Create Flavor Bridges
Here, instead of reining in the food’s acidity (top note) or adding savoriness (bottom note), you’re finding harmonious middle notes shared by both food and wine. This is harder when you’re unfamiliar with the wine in the bottle, although if it’s opened early enough in the cooking cycle, its aromas and a few quick sips can guide your hand during cooking.
Add bridge seasonings. Maczko notes a few common affinities: Sauvignon Blanc with chives, tarragon, parsley, and lemon thyme; Cabernet Sauvignon with thyme, rosemary, sage, mint, and bay. I like herbes de Provence with Southern Rhône reds, fennel with Piemontese reds, and black pepper with Grenache.

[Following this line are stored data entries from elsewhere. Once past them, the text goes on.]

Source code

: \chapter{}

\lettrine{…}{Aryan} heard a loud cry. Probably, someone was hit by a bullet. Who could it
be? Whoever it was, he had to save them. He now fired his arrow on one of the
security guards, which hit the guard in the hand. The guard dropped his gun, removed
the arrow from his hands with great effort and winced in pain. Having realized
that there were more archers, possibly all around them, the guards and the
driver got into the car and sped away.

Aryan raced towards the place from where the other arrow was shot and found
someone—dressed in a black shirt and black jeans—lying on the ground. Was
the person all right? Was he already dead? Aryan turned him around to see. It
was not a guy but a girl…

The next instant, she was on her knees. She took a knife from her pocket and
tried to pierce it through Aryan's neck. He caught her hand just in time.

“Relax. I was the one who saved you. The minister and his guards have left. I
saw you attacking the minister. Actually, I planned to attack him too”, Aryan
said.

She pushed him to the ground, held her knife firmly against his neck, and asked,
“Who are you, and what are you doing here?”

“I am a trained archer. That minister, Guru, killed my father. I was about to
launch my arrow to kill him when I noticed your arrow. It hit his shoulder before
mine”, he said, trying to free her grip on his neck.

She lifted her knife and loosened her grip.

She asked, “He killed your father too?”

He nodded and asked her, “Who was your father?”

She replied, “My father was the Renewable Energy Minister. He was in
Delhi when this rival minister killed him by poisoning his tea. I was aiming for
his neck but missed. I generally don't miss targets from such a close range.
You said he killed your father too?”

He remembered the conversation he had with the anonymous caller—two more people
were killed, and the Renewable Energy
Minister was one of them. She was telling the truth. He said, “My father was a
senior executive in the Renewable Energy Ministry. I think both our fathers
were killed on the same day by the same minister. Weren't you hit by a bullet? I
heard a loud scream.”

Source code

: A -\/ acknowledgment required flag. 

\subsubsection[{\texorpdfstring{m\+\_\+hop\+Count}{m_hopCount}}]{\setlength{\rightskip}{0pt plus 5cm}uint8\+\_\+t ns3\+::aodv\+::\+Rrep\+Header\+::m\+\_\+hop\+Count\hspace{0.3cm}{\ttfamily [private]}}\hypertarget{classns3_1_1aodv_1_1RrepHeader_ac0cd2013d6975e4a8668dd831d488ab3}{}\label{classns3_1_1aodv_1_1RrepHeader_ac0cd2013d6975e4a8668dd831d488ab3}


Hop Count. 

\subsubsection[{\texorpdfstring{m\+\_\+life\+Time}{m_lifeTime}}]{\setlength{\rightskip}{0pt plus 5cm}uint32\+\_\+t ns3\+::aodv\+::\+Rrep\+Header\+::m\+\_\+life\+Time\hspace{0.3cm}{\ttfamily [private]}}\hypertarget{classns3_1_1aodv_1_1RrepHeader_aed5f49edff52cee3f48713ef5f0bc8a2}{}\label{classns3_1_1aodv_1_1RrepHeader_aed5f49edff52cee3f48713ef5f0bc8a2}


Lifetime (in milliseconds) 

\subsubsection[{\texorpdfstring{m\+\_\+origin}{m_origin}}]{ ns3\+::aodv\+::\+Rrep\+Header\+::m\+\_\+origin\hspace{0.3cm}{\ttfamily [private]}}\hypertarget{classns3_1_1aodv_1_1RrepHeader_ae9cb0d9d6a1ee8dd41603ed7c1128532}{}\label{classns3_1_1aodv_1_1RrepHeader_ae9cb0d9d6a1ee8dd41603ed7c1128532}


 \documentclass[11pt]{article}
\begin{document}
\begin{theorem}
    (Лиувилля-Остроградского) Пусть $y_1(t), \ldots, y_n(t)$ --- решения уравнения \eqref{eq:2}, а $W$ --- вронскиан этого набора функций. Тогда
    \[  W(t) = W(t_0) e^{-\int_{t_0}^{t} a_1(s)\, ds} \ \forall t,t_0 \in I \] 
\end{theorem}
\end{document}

Adding these herbs to the food will connect with, and also to some extent mute, the same flavors in the wine, but will create a powerful flavor tie-in.
Add bridge ingredients. Some ingredients, like mushrooms, tomatoes, nuts, and fruits, can be added to the cuisine to link it to the wine’s primary flavors. This was what I had in mind recently when I served a rich venison phyllo strudel with a few pomegranate seeds scattered on top. The juicy, astringent fruit was a direct echo of the flavors of the Syrah I poured with it.
• • •
Back to our heroes. Now, how would you solve the conundrum of the chicken and Brunello? Here’s what I would do:
Leave the breasts whole, rubbing the skins with a mixture of thyme, fennel seed, garlic, salt, and pepper. These herbs are used a lot in Tuscan cooking and are good partners for the flavors of Sangiovese. Place the breasts in a shallow roasting pan, then toss quartered crimini mushrooms on top. Drizzle everything with a little olive oil and roast in a hot oven until browned and cooked to an internal temperature of 165°F.
Once the meat is out of the oven and resting, toss the broccoli with a tiny bit of oil and salt and dry roast it in a hot cast iron pan until tinged brown and slightly caramelized. Add strips of the fresh red pepper toward the end. This adds a charred smokiness to the slightly bitter broccoli while preserving the sweetness of the pepper.
Plate the chicken pieces and mushrooms, spooning the pan juices on top. Add the sautéed vegetables alongside and scatter a few pea greens around, drizzling both with just a tad of aged balsamic vinegar.
I’ve added savoriness (roasting, browning), richness (oils), herbaceousness (thyme, fennel, garlic, pea greens), earthiness (mushrooms), acidity (balsamic vinegar), and smokiness (roasting) to the palette of flavors, which contributed depth, top notes, and flavor bridges to tie the food and wine together.
The meal would be just as easy to prepare as a stir-fry. And my sweetie would get his well-deserved Brunello.
How would you solve this particular pairing problem? What’s your favorite trick for making your cooking more wine-friendly?